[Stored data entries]
——————

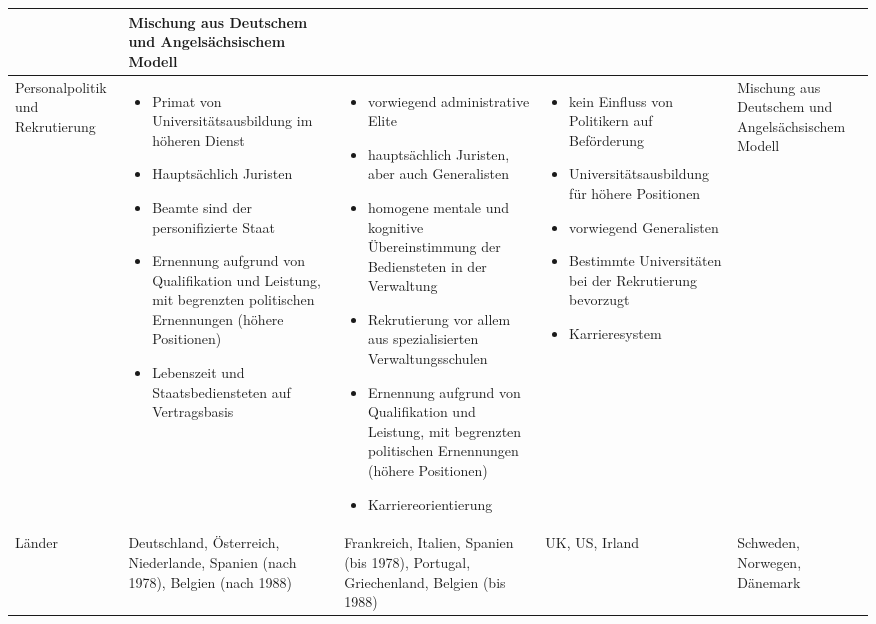 \begin{landscape}
\begin{scriptsize}
\begin{longtable}[H]{|L{4cm}|L{5cm}|L{5cm}|L{5cm}|L{4cm}|}
&	Mischung aus Deutschem und Angelsächsischem Modell\\\hline
Personalpolitik und Rekrutierung&
\begin{itemize}
\item Primat von Universitätsausbildung im höheren Dienst
\item Hauptsächlich Juristen
\item Beamte sind der personifizierte Staat
\item Ernennung aufgrund von Qualifikation und Leistung, mit begrenzten politischen Ernennungen (höhere Positionen)
\item Lebenszeit und Staatsbediensteten auf Vertragsbasis	
\end{itemize}&
 \vspace{-2mm}
\begin{itemize}
\item vorwiegend administrative Elite
\item hauptsächlich Juristen, aber auch Generalisten
\item homogene mentale und kognitive Übereinstimmung der Bediensteten in der Verwaltung                             \item Rekrutierung vor allem aus spezialisierten Verwaltungsschulen
\item Ernennung aufgrund von Qualifikation und Leistung, mit begrenzten politischen Ernennungen (höhere Positionen)
\item Karriereorientierung
 \vspace{-2mm}
\end{itemize}
&
\begin{itemize}
\item kein Einfluss von Politikern auf Beförderung
\item Universitätsausbildung für höhere Positionen
\item  vorwiegend Generalisten
\item Bestimmte Universitäten bei der Rekrutierung bevorzugt
\item Karrieresystem
\end{itemize}&	Mischung aus Deutschem und Angelsächsischem Modell\\\hline
Länder&	Deutschland, Österreich, Niederlande, Spanien (nach 1978), Belgien (nach 1988)&	Frankreich, Italien, Spanien (bis 1978), Portugal, Griechenland, Belgien (bis 1988) 	&UK, US, Irland&	Schweden, Norwegen, Dänemark\\\hline

\end{longtable}	
\end{scriptsize}
\end{landscape}	
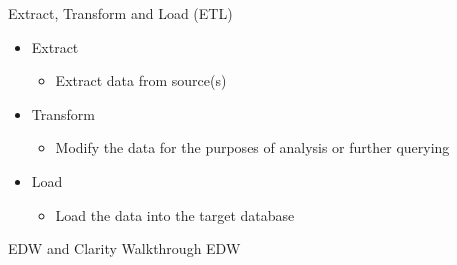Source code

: \documentclass[10pt, xcolor=table]{beamer}
\begin{document}


\begin{frame}{Extract, Transform and Load (ETL)}
	\begin{itemize}
		\item Extract
		\begin{itemize}
			\item Extract data from source(s)
		\end{itemize}
		\item Transform
		\begin{itemize}
			\item Modify the data for the purposes of analysis or further querying
		\end{itemize}
		\item Load
		\begin{itemize}
			\item Load the data into the target database
		\end{itemize}
	\end{itemize}
\end{frame}


\note{
\scriptsize

}

\begin{frame}{EDW and Clarity}
Walkthrough EDW
\end{frame}
\end{document}
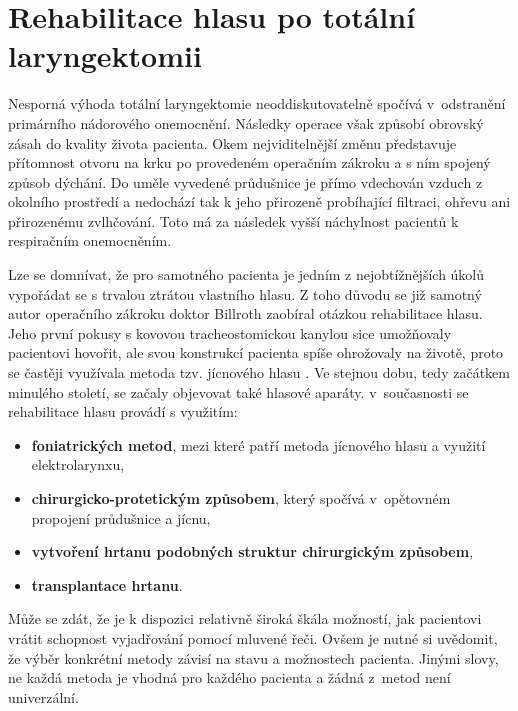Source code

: \section{Rehabilitace hlasu po totální laryngektomii}
\label{chap:cause:treatment}

Nesporná výhoda totální laryngektomie neoddiskutovatelně spočívá v~odstranění
primárního nádorového onemocnění. Následky operace však způsobí obrovský
zásah do kvality života pacienta. Okem nejviditelnější změnu představuje
přítomnost otvoru na krku po provedeném operačním zákroku a s ním spojený způsob dýchání.
Do uměle vyvedené průdušnice je přímo vdechován vzduch z okolního prostředí a nedochází tak k jeho přirozeně probíhající filtraci, ohřevu ani přirozenému zvlhčování. Toto má za následek vyšší náchylnost pacientů k respiračním onemocněním.

Lze se domnívat, že pro samotného pacienta je jedním z nejobtížnějších úkolů vypořádat se s trvalou
ztrátou vlastního hlasu. Z toho důvodu se již samotný autor operačního zákroku doktor
Billroth zaobíral otázkou rehabilitace hlasu. Jeho první pokusy s kovovou
tracheostomickou kanylou sice umožňovaly pacientovi hovořit, ale svou
konstrukcí pacienta spíše ohrožovaly na životě, proto se častěji využívala
metoda tzv. jícnového hlasu \cite{Sebova-Sedenkova2006}. Ve stejnou
dobu, tedy začátkem minulého století, se začaly objevovat také %
hlasové aparáty. v~současnosti se rehabilitace hlasu provádí s využitím: %

\begin{itemize}
  \item \textbf{foniatrických metod}, mezi které patří metoda jícnového hlasu a využití elektrolarynxu,
  \item \textbf{chirurgicko-protetickým způsobem}, který spočívá v~opětovném propojení průdušnice a jícnu,
  \item \textbf{vytvoření hrtanu podobných struktur chirurgickým způsobem},
  \item \textbf{transplantace hrtanu}.
\end{itemize}

\noindent Může se zdát, že je k dispozici relativně široká škála
možností, jak pacientovi vrátit schopnost vyjadřování pomocí mluvené řeči.
Ovšem je nutné si uvědomit, že výběr konkrétní metody závisí na stavu
a možnostech pacienta. Jinými slovy, ne každá metoda je vhodná pro každého pacienta
a žádná z~metod není univerzální.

——————

**GOAL OF THE EXERCISE**
Only an exact, picture-free copy of the entries counts as the answer.

**WRITTEN REPLY**
 \begin{landscape}
\begin{scriptsize}
\begin{longtable}[H]{|L{4cm}|L{5cm}|L{5cm}|L{5cm}|L{4cm}|}
&	Mischung aus Deutschem und Angelsächsischem Modell\\\hline
Personalpolitik und Rekrutierung&
\begin{itemize}
\item Primat von Universitätsausbildung im höheren Dienst
\item Hauptsächlich Juristen
\item Beamte sind der personifizierte Staat
\item Ernennung aufgrund von Qualifikation und Leistung, mit begrenzten politischen Ernennungen (höhere Positionen)
\item Lebenszeit und Staatsbediensteten auf Vertragsbasis	
\end{itemize}&
 \vspace{-2mm}
\begin{itemize}
\item vorwiegend administrative Elite
\item hauptsächlich Juristen, aber auch Generalisten
\item homogene mentale und kognitive Übereinstimmung der Bediensteten in der Verwaltung                             \item Rekrutierung vor allem aus spezialisierten Verwaltungsschulen
\item Ernennung aufgrund von Qualifikation und Leistung, mit begrenzten politischen Ernennungen (höhere Positionen)
\item Karriereorientierung
 \vspace{-2mm}
\end{itemize}
&
\begin{itemize}
\item kein Einfluss von Politikern auf Beförderung
\item Universitätsausbildung für höhere Positionen
\item  vorwiegend Generalisten
\item Bestimmte Universitäten bei der Rekrutierung bevorzugt
\item Karrieresystem
\end{itemize}&	Mischung aus Deutschem und Angelsächsischem Modell\\\hline
Länder&	Deutschland, Österreich, Niederlande, Spanien (nach 1978), Belgien (nach 1988)&	Frankreich, Italien, Spanien (bis 1978), Portugal, Griechenland, Belgien (bis 1988) 	&UK, US, Irland&	Schweden, Norwegen, Dänemark\\\hline

\end{longtable}	
\end{scriptsize}
\end{landscape}	
Source code

: \documentclass[10pt, xcolor=table]{beamer}
\begin{document}


\begin{frame}{Extract, Transform and Load (ETL)}
	\begin{itemize}
		\item Extract
		\begin{itemize}
			\item Extract data from source(s)
		\end{itemize}
		\item Transform
		\begin{itemize}
			\item Modify the data for the purposes of analysis or further querying
		\end{itemize}
		\item Load
		\begin{itemize}
			\item Load the data into the target database
		\end{itemize}
	\end{itemize}
\end{frame}


\note{
\scriptsize

}

\begin{frame}{EDW and Clarity}
Walkthrough EDW
\end{frame}
\end{document}
Source code

: \section{Rehabilitace hlasu po totální laryngektomii}
\label{chap:cause:treatment}

Nesporná výhoda totální laryngektomie neoddiskutovatelně spočívá v~odstranění
primárního nádorového onemocnění. Následky operace však způsobí obrovský
zásah do kvality života pacienta. Okem nejviditelnější změnu představuje
přítomnost otvoru na krku po provedeném operačním zákroku a s ním spojený způsob dýchání.
Do uměle vyvedené průdušnice je přímo vdechován vzduch z okolního prostředí a nedochází tak k jeho přirozeně probíhající filtraci, ohřevu ani přirozenému zvlhčování. Toto má za následek vyšší náchylnost pacientů k respiračním onemocněním.

Lze se domnívat, že pro samotného pacienta je jedním z nejobtížnějších úkolů vypořádat se s trvalou
ztrátou vlastního hlasu. Z toho důvodu se již samotný autor operačního zákroku doktor
Billroth zaobíral otázkou rehabilitace hlasu. Jeho první pokusy s kovovou
tracheostomickou kanylou sice umožňovaly pacientovi hovořit, ale svou
konstrukcí pacienta spíše ohrožovaly na životě, proto se častěji využívala
metoda tzv. jícnového hlasu \cite{Sebova-Sedenkova2006}. Ve stejnou
dobu, tedy začátkem minulého století, se začaly objevovat také %
hlasové aparáty. v~současnosti se rehabilitace hlasu provádí s využitím: %

\begin{itemize}
  \item \textbf{foniatrických metod}, mezi které patří metoda jícnového hlasu a využití elektrolarynxu,
  \item \textbf{chirurgicko-protetickým způsobem}, který spočívá v~opětovném propojení průdušnice a jícnu,
  \item \textbf{vytvoření hrtanu podobných struktur chirurgickým způsobem},
  \item \textbf{transplantace hrtanu}.
\end{itemize}

\noindent Může se zdát, že je k dispozici relativně široká škála
možností, jak pacientovi vrátit schopnost vyjadřování pomocí mluvené řeči.
Ovšem je nutné si uvědomit, že výběr konkrétní metody závisí na stavu
a možnostech pacienta. Jinými slovy, ne každá metoda je vhodná pro každého pacienta
a žádná z~metod není univerzální.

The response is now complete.